►
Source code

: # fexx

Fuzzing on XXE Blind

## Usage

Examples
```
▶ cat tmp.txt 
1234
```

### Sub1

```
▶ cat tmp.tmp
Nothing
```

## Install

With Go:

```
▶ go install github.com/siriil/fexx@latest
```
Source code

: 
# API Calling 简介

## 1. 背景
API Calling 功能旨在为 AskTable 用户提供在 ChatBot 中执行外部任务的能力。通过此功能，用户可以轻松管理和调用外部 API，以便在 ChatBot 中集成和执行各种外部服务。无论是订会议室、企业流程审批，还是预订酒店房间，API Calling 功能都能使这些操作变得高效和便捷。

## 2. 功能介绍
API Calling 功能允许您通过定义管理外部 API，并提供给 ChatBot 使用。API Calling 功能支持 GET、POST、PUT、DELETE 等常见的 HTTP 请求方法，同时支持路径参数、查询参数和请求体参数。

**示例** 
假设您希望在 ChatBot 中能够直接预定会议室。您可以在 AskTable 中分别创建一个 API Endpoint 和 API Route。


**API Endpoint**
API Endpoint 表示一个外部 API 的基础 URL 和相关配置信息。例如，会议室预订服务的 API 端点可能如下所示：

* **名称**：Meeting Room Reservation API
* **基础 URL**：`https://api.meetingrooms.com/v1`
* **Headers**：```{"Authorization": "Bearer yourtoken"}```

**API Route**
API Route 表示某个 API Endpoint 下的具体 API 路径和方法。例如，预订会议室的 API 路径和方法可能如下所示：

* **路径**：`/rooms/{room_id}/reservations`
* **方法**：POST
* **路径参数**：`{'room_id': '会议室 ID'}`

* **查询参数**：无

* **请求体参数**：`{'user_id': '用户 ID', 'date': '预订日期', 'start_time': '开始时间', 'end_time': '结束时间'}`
◄
● Exercise description
Repeat the listing. Keep every character the same.

● The completed task
Source code

: # fexx

Fuzzing on XXE Blind

## Usage

Examples
```
▶ cat tmp.txt 
1234
```

### Sub1

```
▶ cat tmp.tmp
Nothing
```

## Install

With Go:

```
▶ go install github.com/siriil/fexx@latest
```
Source code

: 
# API Calling 简介

## 1. 背景
API Calling 功能旨在为 AskTable 用户提供在 ChatBot 中执行外部任务的能力。通过此功能，用户可以轻松管理和调用外部 API，以便在 ChatBot 中集成和执行各种外部服务。无论是订会议室、企业流程审批，还是预订酒店房间，API Calling 功能都能使这些操作变得高效和便捷。

## 2. 功能介绍
API Calling 功能允许您通过定义管理外部 API，并提供给 ChatBot 使用。API Calling 功能支持 GET、POST、PUT、DELETE 等常见的 HTTP 请求方法，同时支持路径参数、查询参数和请求体参数。

**示例** 
假设您希望在 ChatBot 中能够直接预定会议室。您可以在 AskTable 中分别创建一个 API Endpoint 和 API Route。


**API Endpoint**
API Endpoint 表示一个外部 API 的基础 URL 和相关配置信息。例如，会议室预订服务的 API 端点可能如下所示：

* **名称**：Meeting Room Reservation API
* **基础 URL**：`https://api.meetingrooms.com/v1`
* **Headers**：```{"Authorization": "Bearer yourtoken"}```

**API Route**
API Route 表示某个 API Endpoint 下的具体 API 路径和方法。例如，预订会议室的 API 路径和方法可能如下所示：

* **路径**：`/rooms/{room_id}/reservations`
* **方法**：POST
* **路径参数**：`{'room_id': '会议室 ID'}`

* **查询参数**：无

* **请求体参数**：`{'user_id': '用户 ID', 'date': '预订日期', 'start_time': '开始时间', 'end_time': '结束时间'}`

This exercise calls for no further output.